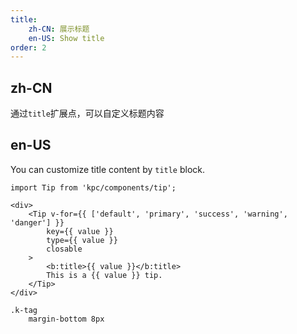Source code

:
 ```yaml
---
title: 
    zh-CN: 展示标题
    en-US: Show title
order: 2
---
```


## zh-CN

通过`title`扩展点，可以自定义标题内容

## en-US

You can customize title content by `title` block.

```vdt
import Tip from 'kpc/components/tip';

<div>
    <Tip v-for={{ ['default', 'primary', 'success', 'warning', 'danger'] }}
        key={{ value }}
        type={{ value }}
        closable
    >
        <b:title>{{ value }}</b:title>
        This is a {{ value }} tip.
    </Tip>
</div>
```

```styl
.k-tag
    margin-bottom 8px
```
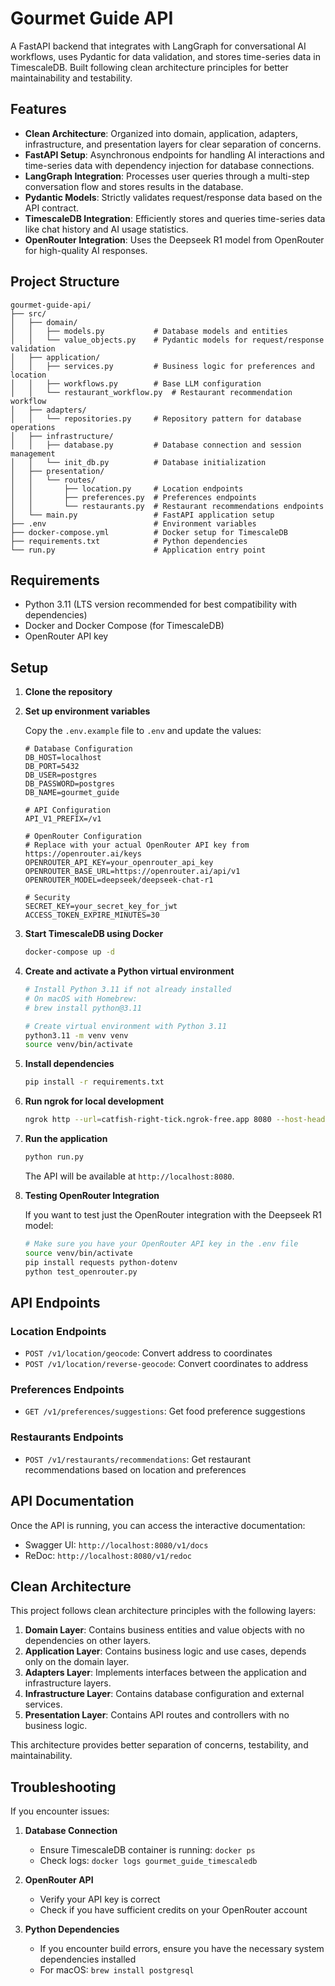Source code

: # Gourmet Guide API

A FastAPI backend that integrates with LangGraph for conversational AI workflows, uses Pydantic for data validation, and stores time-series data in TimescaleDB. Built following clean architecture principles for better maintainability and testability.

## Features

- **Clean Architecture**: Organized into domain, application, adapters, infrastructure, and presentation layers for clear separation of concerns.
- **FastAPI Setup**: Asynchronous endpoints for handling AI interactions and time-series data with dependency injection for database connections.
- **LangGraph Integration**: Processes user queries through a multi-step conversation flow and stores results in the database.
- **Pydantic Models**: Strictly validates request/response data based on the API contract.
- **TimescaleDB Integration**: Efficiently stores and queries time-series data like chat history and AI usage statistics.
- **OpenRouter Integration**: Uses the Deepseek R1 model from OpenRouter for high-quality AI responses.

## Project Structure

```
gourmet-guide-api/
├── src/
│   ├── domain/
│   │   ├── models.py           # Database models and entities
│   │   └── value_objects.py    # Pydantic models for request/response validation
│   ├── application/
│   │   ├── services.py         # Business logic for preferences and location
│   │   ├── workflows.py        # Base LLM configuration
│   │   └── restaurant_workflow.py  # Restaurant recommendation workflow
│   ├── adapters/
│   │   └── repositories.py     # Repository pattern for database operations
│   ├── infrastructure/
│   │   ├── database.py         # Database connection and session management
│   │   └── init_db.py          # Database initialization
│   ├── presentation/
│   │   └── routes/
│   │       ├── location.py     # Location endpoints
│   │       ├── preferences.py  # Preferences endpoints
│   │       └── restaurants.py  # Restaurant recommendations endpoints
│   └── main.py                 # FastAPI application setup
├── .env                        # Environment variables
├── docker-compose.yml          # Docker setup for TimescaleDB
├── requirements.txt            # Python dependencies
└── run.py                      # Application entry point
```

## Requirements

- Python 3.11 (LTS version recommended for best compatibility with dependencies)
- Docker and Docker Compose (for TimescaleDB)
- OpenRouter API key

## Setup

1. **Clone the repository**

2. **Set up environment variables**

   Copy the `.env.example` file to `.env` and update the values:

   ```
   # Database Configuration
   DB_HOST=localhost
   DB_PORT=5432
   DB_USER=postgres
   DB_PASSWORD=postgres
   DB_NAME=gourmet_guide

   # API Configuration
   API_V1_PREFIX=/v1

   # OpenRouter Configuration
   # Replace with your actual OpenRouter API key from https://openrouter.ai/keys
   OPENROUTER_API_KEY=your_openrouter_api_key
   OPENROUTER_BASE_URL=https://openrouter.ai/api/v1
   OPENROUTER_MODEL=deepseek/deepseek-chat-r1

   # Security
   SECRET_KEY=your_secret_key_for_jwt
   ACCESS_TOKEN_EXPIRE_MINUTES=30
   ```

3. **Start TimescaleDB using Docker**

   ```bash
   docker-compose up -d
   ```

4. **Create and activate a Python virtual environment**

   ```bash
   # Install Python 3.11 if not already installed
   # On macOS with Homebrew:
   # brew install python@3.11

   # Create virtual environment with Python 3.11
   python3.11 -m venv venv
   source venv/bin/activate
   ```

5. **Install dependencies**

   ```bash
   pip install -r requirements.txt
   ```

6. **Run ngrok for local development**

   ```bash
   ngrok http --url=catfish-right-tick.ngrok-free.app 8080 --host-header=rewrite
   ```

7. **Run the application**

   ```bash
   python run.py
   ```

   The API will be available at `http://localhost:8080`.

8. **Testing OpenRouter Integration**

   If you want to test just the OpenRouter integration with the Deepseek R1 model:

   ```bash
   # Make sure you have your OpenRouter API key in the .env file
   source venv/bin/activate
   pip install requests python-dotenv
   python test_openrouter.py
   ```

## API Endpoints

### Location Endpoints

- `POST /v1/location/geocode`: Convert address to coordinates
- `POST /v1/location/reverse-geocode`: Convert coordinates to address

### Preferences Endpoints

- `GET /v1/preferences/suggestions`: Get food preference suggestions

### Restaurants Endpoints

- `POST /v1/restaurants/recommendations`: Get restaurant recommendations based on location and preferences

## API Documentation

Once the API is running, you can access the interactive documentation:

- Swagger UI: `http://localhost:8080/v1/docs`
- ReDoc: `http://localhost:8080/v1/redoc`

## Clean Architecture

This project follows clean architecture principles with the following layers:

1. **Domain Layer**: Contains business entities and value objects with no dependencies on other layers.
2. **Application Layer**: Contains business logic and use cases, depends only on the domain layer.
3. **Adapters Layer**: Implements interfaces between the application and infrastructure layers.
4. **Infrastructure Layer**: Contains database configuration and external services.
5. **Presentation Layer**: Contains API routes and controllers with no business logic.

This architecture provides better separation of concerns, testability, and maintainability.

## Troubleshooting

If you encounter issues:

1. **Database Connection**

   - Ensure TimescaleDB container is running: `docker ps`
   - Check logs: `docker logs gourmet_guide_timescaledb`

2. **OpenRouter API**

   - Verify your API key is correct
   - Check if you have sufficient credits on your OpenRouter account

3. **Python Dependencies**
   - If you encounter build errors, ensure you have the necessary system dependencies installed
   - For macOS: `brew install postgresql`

==

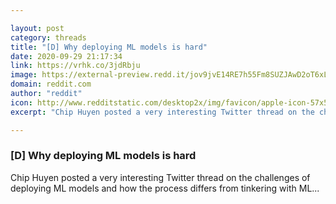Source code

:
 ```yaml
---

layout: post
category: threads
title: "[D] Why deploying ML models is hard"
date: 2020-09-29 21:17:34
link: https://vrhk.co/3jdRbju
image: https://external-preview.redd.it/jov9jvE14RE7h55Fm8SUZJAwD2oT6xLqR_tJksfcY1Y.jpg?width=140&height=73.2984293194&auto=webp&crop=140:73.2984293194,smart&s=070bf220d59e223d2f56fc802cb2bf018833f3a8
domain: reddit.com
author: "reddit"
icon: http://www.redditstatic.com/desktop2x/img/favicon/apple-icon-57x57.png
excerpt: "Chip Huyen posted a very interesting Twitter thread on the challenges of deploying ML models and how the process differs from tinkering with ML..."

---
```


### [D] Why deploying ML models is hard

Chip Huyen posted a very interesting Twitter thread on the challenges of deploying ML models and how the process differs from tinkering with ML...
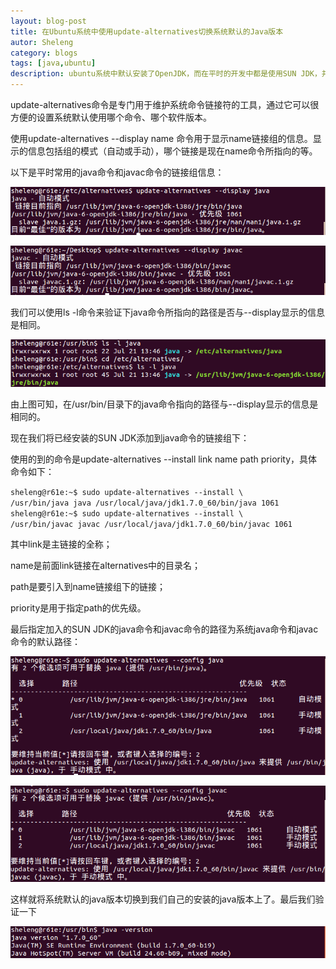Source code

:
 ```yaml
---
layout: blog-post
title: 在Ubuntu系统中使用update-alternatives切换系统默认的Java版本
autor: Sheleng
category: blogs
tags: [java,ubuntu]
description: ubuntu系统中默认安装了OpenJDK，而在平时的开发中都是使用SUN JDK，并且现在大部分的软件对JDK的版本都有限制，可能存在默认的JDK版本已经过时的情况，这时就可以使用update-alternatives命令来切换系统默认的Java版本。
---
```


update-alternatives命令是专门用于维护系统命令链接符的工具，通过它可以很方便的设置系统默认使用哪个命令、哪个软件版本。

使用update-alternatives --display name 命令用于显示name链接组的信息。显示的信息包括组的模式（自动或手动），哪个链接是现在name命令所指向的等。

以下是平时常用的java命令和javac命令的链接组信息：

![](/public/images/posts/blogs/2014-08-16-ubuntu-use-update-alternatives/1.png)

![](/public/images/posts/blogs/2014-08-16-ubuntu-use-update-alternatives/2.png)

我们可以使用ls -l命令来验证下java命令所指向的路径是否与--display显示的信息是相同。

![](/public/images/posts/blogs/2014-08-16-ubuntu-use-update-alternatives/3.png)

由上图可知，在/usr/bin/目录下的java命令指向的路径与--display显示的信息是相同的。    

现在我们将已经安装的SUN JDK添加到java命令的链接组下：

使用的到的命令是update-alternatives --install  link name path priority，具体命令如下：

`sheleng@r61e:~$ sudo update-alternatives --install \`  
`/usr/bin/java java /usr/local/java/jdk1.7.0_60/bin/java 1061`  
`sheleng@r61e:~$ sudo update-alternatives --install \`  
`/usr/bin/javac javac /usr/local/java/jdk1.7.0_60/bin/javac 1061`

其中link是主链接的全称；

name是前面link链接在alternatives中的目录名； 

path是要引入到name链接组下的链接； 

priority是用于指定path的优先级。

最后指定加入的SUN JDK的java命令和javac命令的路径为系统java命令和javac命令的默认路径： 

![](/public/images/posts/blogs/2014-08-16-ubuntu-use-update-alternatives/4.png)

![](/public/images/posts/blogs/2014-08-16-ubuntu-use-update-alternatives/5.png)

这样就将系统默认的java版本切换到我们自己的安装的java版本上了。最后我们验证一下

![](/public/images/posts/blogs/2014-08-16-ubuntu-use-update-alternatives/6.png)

--

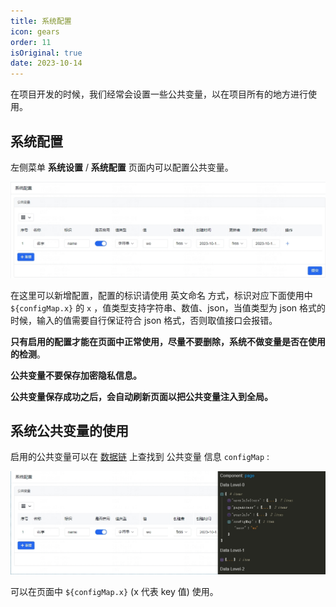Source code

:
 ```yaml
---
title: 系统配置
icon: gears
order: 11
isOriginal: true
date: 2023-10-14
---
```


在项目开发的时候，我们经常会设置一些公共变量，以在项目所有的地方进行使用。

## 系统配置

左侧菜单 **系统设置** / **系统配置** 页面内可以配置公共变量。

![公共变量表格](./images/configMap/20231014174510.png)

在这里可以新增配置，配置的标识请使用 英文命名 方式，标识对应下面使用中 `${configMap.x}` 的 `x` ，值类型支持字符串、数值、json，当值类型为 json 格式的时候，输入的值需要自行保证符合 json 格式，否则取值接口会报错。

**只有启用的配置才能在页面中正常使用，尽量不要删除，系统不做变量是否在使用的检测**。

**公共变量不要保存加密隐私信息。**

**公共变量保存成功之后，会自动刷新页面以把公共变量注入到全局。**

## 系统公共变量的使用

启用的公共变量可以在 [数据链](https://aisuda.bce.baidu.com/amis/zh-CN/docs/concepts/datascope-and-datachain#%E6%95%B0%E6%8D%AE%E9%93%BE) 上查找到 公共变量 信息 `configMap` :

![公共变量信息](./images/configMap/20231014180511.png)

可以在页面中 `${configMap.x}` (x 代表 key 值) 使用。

● Problem to solve
Tally the lines of the records holding the word "from", then state only the tally.

● Result for this exercise
5